Che Donald Trump sia nella merda fino al collo sembra sempre più plausibile. Non solo per lo scacco storico subito dall’Iran in queste due settimane di guerra, non solo perché anche la Gran Bretagna e il Giappone si rifiutano (per il momento) di inviare le loro navi militari per sgombrare lo stretto di Hormuz, non solo per il crescente disappunto del mondo economico che vede avvicinasi rapidamente la recessione globale. Per quanto possa essere ritenuto secondario e marginale (e certamente lo è nello scenario internazionale) è invece significativa ed esemplare l’accelerazione della discussione politica italiana (e in Europa) tra maggioranze e opposizioni e anche quella al loro interno.
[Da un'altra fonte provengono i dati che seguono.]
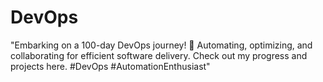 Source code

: # DevOps
"Embarking on a 100-day DevOps journey! 🚀 Automating, optimizing, and collaborating for efficient software delivery. Check out my progress and projects here. #DevOps #AutomationEnthusiast"
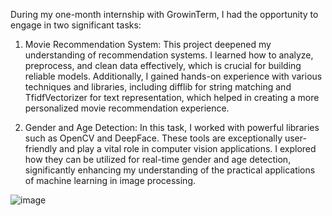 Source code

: During my one-month internship with GrowinTerm, I had the opportunity to engage in two significant tasks:

1. Movie Recommendation System: This project deepened my understanding of recommendation systems. I learned how to analyze, preprocess, and clean data effectively, which is crucial for building reliable models. Additionally, I gained hands-on experience with various techniques and libraries, including difflib for string matching and TfidfVectorizer for text representation, which helped in creating a more personalized movie recommendation experience.

2. Gender and Age Detection: In this task, I worked with powerful libraries such as OpenCV and DeepFace. These tools are exceptionally user-friendly and play a vital role in computer vision applications. I explored how they can be utilized for real-time gender and age detection, significantly enhancing my understanding of the practical applications of machine learning in image processing.

![image](https://github.com/user-attachments/assets/ee3f6469-9513-498e-97ba-b1c1656963b3)
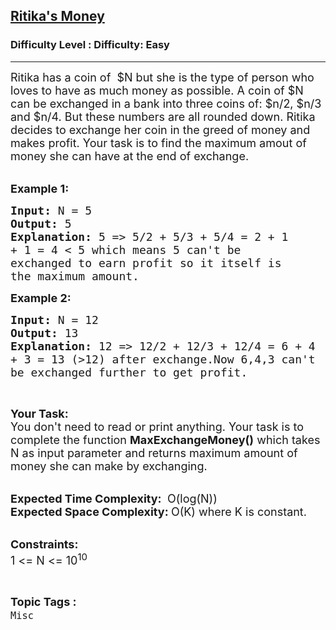 <h2><a href="https://www.geeksforgeeks.org/problems/ritikas-money4334/1?page=16&status=unsolved&sortBy=accuracy">Ritika's Money</a></h2><h3>Difficulty Level : Difficulty: Easy</h3><hr><div class="problems_problem_content__Xm_eO"><p><span style="font-size:18px">Ritika has a&nbsp;coin of &nbsp;$N but she is the type of person who loves to have as much money as possible. A coin of $N can be exchanged in a bank into three coins of: $n/2, $n/3 and $n/4. But these numbers are all rounded down. Ritika decides to exchange her coin in the greed of money and makes profit. Your task is to find the maximum amout of money she can have at the end of exchange.</span><br>
&nbsp;</p>

<p><span style="font-size:18px"><strong>Example 1:</strong></span></p>

<pre><span style="font-size:18px"><strong>Input: </strong>N = 5
<strong>Output: </strong>5
<strong>Explanation: </strong>5 =&gt; 5/2 + 5/3 + 5/4 = 2 + 1 
+ 1 = 4 &lt; 5 which means 5 can't be 
exchanged to earn profit so it itself is 
the maximum amount.</span>
</pre>

<p><span style="font-size:18px"><strong>Example 2:</strong></span></p>

<pre><span style="font-size:18px"><strong>Input: </strong>N = 12
<strong>Output: </strong>13
<strong>Explanation: </strong>12 =&gt; 12/2 + 12/3 + 12/4 = 6 + 4
+ 3 = 13 (&gt;12) after exchange.Now 6,4,3 can't 
be exchanged further to get profit.</span>
</pre>

<p>&nbsp;</p>

<p><span style="font-size:18px"><strong>Your Task:</strong><br>
You don't need to read or print anything. Your task is to complete the function&nbsp;<strong>MaxExchangeMoney()</strong>&nbsp;which takes N as input parameter and returns maximum amount of money she can make by exchanging.</span><br>
&nbsp;</p>

<p><span style="font-size:18px"><strong>Expected Time Complexity:&nbsp;</strong>&nbsp;O(log(N))<br>
<strong>Expected Space Complexity:&nbsp;</strong>O(K) where K is constant.</span><br>
&nbsp;</p>

<p><span style="font-size:18px"><strong>Constraints:</strong><br>
1 &lt;= N &lt;= 10<sup>10</sup></span></p>
</div><br><p><span style=font-size:18px><strong>Topic Tags : </strong><br><code>Misc</code>&nbsp; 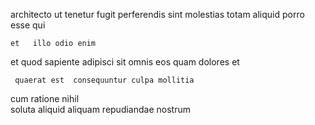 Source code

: <!--
title: Monitored attitude-oriented instruction set
author: Meaghan
date: 2015-05-01-2336
link: 2015-05-01-2336-monitored-attitude-oriented-instruction-set
tags: [factory,FOSS,templates,HTTP]
-->

architecto   ut
 tenetur fugit 
perferendis  sint molestias totam aliquid  porro
esse  qui
 	et   illo odio enim
et quod sapiente adipisci  sit omnis eos  quam
dolores et 
 	 quaerat est  consequuntur culpa mollitia 
cum   ratione nihil     
soluta aliquid    aliquam repudiandae nostrum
In molti sono presi dal dubbio amletico se sarà possibile (o meno) tornare alla Belle Epoque in cui l’unità dell’occidente a guida imperiale neocon (repubblicana o democratica non faceva molta differenza) consentiva comunque una gestione win win tra i due poli atlantici dell’emisfero, a spese ovviamente di tutti gli altri, oppure se tale condizione sia recuperabile solo con la sconfitta di Trump alle elezioni di midterm sperando di qui a due anni nella riconquista del potere da parte dei democratici.

Ancora minoritaria (sui mass media) la posizione di coloro che leggono gli eventi in corso come conferma della conclusione dell’unipolarismo americano (a prescindere da chi lo governa) e dell’apertura di una fase multipolare che, per quanto incerta, comincia a conformare sensibilmente le relazioni internazionali.

La discussione tra le maggiori forze politiche italiane si va strutturando secondo il primo schema.

Lo si vede soprattutto dalla convergenza tra M5S e PD che condannano l’aggressione unilaterale di Usa e Israele (come hanno condannato quella russa contro l’Ucraina); ma mentre chiedono la de-escalation in Medio Oriente, ritengono che le sanzioni verso la Russia vadano mantenute. L’elemento unificante sarebbe il mancato rispetto del diritto internazionale in entrambi i casi. Anche il caso del Venezuela ricorre con la stessa argomentazione, anche se si ripete ad ogni occasione, sia per il Venezuela che per l’Iran, che nessuno rimpiange i due atroci dittatori, uno in prigione a New York, l’altro scomparso insieme a gran parte della famiglia e dei suoi dignitari sotto il bombardamento a Teheran.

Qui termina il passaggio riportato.